Каждый дом живет своей жизнью и будет жить, пока его не сломают, и даже после этого – в легендах, былях и небылицах бывших жильцов, их детей и внуков. Мой любимый большой дом, в котором я проживал до 19 лет и откуда с сожалением уехал, когда был уже студентом, к счастью, жив и сейчас, хотя в нем теперь обитают совсем другие, незнакомые мне люди. Каждый год, приезжая в Москву, я обязательно иду к нему в гости. Я вхожу в его арку с Тверской улицы в Большой Гнездниковский переулок. Это – дом, улица и переулок моего детства и юности. Слава Богу, Большой Гнездниковский переулок не был переименован. Его можно найти на московских планах еще XVII века. А свое название он берет от Гнездниковской слободы (Гнездняков), возникшей аж в XVI веке при создании Белого города Москвы по соседству с Кремлем.
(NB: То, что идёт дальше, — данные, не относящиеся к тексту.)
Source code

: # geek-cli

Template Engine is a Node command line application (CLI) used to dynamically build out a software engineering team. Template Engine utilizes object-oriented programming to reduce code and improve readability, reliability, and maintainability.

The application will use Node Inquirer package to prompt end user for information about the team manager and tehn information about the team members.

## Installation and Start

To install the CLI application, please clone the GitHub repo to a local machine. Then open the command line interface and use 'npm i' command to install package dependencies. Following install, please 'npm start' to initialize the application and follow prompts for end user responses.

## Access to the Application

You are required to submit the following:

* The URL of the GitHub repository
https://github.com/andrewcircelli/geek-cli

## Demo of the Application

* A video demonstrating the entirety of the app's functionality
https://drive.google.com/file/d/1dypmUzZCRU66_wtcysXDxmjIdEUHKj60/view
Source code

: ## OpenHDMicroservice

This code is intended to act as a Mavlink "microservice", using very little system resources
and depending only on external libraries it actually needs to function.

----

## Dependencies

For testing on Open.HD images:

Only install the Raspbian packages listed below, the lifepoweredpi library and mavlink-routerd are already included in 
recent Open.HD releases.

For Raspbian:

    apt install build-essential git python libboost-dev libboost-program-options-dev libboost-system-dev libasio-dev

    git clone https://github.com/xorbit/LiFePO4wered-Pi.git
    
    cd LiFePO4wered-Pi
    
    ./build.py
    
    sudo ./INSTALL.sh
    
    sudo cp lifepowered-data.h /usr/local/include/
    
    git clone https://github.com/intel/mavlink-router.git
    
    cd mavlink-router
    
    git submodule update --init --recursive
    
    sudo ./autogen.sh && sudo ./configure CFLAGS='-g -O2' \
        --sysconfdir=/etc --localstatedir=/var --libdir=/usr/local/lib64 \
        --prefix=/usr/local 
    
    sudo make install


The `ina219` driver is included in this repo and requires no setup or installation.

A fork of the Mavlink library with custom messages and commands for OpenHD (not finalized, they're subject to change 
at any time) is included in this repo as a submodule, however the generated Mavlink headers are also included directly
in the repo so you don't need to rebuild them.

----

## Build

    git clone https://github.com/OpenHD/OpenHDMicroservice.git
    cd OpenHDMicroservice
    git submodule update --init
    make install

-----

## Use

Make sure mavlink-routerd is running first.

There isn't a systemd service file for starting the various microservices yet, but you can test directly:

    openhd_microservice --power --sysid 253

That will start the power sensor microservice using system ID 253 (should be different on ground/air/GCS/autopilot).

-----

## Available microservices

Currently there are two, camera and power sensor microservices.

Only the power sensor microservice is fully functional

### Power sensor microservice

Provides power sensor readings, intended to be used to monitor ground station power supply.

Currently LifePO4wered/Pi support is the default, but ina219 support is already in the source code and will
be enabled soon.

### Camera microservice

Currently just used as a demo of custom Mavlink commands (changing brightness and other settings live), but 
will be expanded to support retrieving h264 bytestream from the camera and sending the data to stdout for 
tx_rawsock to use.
В детстве я, конечно, и понятия не имел, в каком древнем и историческом месте живу. Это, да и многое другое, я узнал только 6 сентября 2012-го года, открыв замечательную книгу «Дом Нирнзее» (Большой Гнездниковский переулок, 10), который называли первым московским небоскребом.[1] А получил я ее от поэта Константина Кедрова, одного из авторов этой книги. Окна его квартиры глядят через Гнездниковский переулок прямехонько на мои родные окна. В тот вечер, уходя от него, я впервые обратил внимание на большую фотографию, висящую в вестибюле его подъезда. Это очень старая фотография дома №10, в Большом Гнездниковском переулке с окружающими его зданиями со стороны Страстной – ныне Пушкинской площади. К моему удивлению, дома моего на ней нет! На его месте на Тверской улице между Большим Гнездниковским переулком и Тверским бульваром стоит каменная церковь. 
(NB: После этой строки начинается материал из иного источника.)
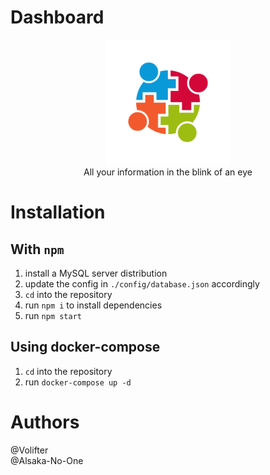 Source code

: # Dashboard
<p align="center">
  <img src="./www/img/spinner.svg" width="200" height="200"/><br>
  All your information in the blink of an eye
</p>

# Installation
## With `npm`
1. install a MySQL server distribution
1. update the config in `./config/database.json` accordingly
1. `cd` into the repository
1. run `npm i` to install dependencies
1. run `npm start`

## Using docker-compose
1. `cd` into the repository
1. run `docker-compose up -d`

# Authors
@Volifter\
@Alsaka-No-One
Из упомянутой книги я узнал, что это храм Дмитрия Солунского, построенный в 1791 году в стиле екатерининского классицизма на месте обветшавшей деревянной церкви. Храм был снесен в 30-ые годы XX века во время генеральной реконструкции Москвы и Тверской улицы, переименованной тогда же в ул. Горького. На его месте незадолго до моего рождения и был возведен дом № 17, называемый в народе «Дом под юбкой». Туда меня и привезли из роддома в июле 1940 г.

Наша семья из пяти человек – родители, два старших брата и я –  жила на последнем этаже в 15-метровой комнате трехкомнатной квартиры. В двух других чуть больших размеров комнатах жило еще семь человек. Окна квартиры одной стороной выходили во двор, а другой – на Пушкинский бульвар и площадь Пушкина. Жили мы почти под подолом юбки «многометровой скульптурной фигуры девушки, раскинувшей руки навстречу… солнцу»1, которая стояла на высокой башне над крышей нашего дома.
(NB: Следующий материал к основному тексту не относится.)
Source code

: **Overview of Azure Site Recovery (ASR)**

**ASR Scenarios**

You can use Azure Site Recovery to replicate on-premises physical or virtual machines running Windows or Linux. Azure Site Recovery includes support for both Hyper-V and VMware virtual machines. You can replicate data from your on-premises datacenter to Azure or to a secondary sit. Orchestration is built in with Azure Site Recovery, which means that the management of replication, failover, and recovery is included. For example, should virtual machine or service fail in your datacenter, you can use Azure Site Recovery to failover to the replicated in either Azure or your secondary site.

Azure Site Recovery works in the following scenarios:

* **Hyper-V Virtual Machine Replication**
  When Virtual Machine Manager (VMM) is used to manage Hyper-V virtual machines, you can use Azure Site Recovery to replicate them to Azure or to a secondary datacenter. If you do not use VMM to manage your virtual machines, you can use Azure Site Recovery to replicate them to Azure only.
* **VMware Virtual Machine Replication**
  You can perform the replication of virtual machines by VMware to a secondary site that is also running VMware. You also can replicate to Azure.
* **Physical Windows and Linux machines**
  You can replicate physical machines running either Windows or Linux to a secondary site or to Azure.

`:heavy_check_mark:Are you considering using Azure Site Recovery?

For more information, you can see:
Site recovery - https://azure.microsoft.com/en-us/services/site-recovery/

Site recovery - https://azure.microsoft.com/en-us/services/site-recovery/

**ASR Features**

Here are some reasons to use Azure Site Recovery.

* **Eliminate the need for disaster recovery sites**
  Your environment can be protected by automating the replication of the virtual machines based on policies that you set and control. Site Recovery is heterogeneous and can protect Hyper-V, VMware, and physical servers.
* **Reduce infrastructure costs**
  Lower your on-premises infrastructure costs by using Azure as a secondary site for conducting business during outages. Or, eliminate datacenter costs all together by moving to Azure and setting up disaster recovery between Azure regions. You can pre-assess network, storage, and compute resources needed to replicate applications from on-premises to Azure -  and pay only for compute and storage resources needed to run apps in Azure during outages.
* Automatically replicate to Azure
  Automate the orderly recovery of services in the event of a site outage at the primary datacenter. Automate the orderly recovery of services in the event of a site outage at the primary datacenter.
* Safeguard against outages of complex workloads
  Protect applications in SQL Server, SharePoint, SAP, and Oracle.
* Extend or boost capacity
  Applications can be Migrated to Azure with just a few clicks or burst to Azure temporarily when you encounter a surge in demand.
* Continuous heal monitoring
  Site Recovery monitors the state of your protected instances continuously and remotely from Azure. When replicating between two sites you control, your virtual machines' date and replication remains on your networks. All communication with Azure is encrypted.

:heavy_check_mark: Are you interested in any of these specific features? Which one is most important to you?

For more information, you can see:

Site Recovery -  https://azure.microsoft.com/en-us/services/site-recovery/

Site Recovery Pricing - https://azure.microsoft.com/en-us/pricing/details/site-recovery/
Казалось, она раскачивалась на ветру и порой становилось страшновато. Говорили, что прототипом этой изящной женщины была известная балерина Галина Уланова. В конце концов, у скульптуры отвалилась одна рука и ее сняли в 1958 году, видимо, опасаясь, что она свалится на головы пешеходов.

Через год после моего рождения началась война, мы были эвакуированы и вернулись в Москву только в 1943 г. Жили бедно (работал один отец, мама часто болела), еды по карточкам не хватало, и меня отправили в Ярославль к тетушке, старшей сестре мамы. Вернулся я в Москву окончательно только осенью 1947 года. Пошел в школу и сразу окунулся в бурную, по сравнению с провинциальной, жизнь огромного столичного двора. Большая часть ребятни часов с 3-х до позднего вечера крутилась во дворе: играли в «расшибец», стуча медяками об стенку, в лапту, в казаки-разбойники, гонялись друг за другом по всему городу. Ареал нашего передвижения простирался от Манежа до Тишинского рынка и от Страстного бульвара до Никитских ворот. Сейчас представить даже трудно, что мы могли все это пространство в течение дня обежать порой несколько раз.    

Однажды случилось неожиданное. Вдруг все игравшие во дворе мальчишки бросились в сторону нашего дома, забыв об игре. Я повернул голову и увидел старца с длинной седой бородой в голубом балахоне. Он стоял на площадке, ведущей со двора к двери его квартиры, и протягивал нам большую хрустальную вазу, доверху наполненную самыми дорогими тогда конфетами в фантиках. Там были «Мишка», «Мишка на севере», «Красная шапочка», «Цитрон» и др.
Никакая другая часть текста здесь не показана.